**EXERCISE OBJECTIVE:**
Go to the line holding "- **Caching Strategies**: Advanced" in the entries below and write out exactly every line down to and including the line holding "- **Performance Testing**: State".

++++ DATASET CONTENT

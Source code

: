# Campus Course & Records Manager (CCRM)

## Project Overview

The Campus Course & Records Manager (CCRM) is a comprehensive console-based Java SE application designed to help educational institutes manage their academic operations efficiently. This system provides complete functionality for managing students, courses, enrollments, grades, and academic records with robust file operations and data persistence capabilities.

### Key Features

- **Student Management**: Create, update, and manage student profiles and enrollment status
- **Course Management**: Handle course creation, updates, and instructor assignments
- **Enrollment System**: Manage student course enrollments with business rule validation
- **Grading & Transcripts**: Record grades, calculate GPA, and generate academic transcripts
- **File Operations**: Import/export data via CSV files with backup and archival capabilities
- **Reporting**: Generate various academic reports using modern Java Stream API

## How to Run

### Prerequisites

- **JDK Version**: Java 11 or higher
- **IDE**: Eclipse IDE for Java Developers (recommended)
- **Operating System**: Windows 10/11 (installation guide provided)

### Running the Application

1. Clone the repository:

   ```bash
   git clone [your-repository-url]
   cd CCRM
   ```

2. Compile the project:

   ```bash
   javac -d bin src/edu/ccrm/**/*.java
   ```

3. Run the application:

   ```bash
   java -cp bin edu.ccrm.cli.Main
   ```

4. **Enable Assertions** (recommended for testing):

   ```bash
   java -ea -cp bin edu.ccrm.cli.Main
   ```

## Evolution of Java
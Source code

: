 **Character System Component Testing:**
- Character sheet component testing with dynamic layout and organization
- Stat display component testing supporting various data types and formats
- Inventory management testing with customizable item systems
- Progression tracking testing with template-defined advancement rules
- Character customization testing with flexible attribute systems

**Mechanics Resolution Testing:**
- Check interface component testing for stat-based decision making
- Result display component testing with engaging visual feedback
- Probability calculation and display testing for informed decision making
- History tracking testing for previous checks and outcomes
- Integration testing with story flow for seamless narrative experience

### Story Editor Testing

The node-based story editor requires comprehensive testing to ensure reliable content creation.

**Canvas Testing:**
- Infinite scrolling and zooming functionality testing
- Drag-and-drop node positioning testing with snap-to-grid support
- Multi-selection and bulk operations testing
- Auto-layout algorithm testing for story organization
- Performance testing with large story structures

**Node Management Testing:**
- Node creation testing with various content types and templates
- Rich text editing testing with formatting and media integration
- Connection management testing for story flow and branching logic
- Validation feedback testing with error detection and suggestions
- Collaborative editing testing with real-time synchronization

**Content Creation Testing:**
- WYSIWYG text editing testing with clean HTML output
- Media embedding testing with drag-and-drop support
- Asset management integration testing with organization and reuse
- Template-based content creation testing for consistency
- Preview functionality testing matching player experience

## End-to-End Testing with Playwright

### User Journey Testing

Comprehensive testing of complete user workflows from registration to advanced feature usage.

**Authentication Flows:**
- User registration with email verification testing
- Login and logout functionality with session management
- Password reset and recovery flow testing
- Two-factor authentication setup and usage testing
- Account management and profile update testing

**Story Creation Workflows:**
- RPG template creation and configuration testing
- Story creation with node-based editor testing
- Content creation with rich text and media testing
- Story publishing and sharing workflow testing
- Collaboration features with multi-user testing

++++++++
++++ DATASET CONTENT

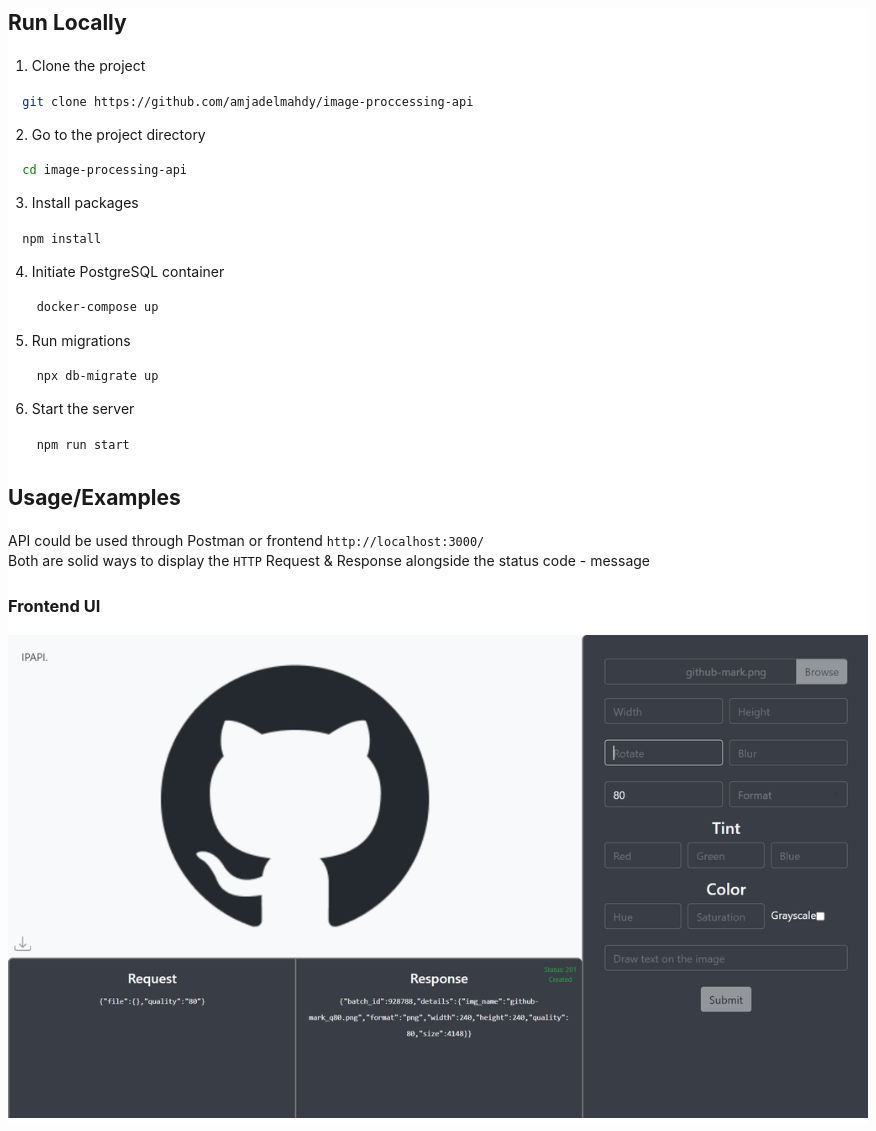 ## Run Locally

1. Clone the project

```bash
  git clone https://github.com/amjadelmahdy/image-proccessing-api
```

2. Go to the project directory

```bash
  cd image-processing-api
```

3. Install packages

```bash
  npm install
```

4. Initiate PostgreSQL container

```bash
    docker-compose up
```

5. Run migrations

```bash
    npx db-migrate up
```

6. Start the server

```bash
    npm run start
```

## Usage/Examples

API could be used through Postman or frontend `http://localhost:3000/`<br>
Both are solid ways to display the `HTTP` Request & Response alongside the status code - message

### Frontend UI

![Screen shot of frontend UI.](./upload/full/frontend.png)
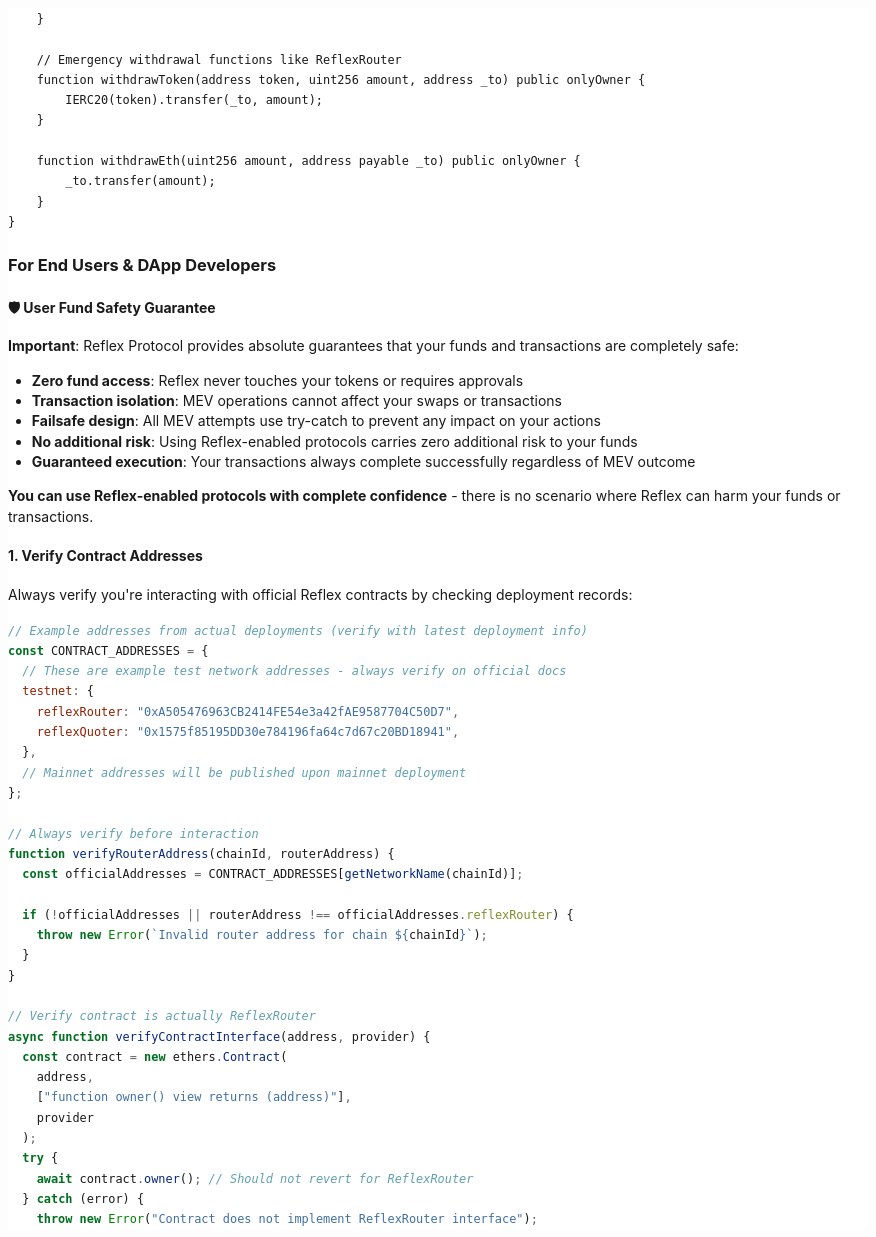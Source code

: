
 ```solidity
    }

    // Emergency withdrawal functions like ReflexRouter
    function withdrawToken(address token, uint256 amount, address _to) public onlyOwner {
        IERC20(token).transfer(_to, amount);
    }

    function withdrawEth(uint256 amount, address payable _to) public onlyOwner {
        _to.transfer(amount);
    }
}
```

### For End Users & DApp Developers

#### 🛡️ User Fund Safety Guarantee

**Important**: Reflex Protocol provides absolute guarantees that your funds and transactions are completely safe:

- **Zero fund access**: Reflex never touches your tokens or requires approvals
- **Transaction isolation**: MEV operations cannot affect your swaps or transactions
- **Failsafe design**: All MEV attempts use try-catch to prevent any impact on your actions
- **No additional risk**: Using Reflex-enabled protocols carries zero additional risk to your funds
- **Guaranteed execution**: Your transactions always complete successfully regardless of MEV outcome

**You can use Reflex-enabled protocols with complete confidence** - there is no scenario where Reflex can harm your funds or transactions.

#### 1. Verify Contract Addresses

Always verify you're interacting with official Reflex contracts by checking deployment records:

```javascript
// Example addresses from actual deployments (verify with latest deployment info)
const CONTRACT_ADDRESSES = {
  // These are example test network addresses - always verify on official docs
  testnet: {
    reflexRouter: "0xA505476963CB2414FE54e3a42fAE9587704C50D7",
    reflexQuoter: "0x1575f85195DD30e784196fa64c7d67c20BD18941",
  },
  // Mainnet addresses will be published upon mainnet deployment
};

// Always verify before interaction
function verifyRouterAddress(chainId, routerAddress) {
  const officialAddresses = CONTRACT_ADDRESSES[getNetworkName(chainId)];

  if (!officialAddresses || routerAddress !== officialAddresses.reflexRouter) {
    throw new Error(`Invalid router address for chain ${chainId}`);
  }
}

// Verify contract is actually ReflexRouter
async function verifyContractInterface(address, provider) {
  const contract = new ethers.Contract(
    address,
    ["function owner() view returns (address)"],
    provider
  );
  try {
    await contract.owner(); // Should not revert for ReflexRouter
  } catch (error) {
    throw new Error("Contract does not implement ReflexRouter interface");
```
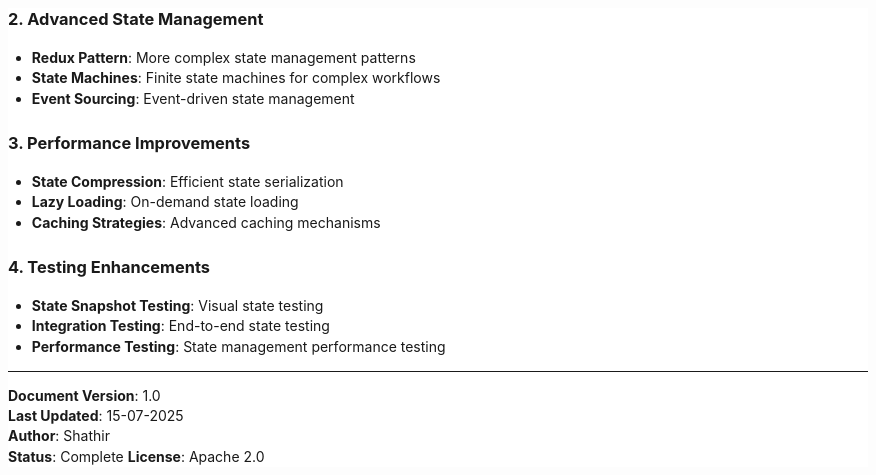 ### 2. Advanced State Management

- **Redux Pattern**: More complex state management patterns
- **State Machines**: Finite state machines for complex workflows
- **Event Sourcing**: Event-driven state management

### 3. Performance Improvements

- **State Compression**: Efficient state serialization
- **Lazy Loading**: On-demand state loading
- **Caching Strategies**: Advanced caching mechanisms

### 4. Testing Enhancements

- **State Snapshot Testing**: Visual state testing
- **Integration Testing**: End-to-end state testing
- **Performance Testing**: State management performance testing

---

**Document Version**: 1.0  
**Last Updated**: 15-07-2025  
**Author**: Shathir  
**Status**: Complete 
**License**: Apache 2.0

++++++++

**TASK RESPONSE:**
- **Caching Strategies**: Advanced caching mechanisms

### 4. Testing Enhancements

- **State Snapshot Testing**: Visual state testing
- **Integration Testing**: End-to-end state testing
- **Performance Testing**: State management performance testing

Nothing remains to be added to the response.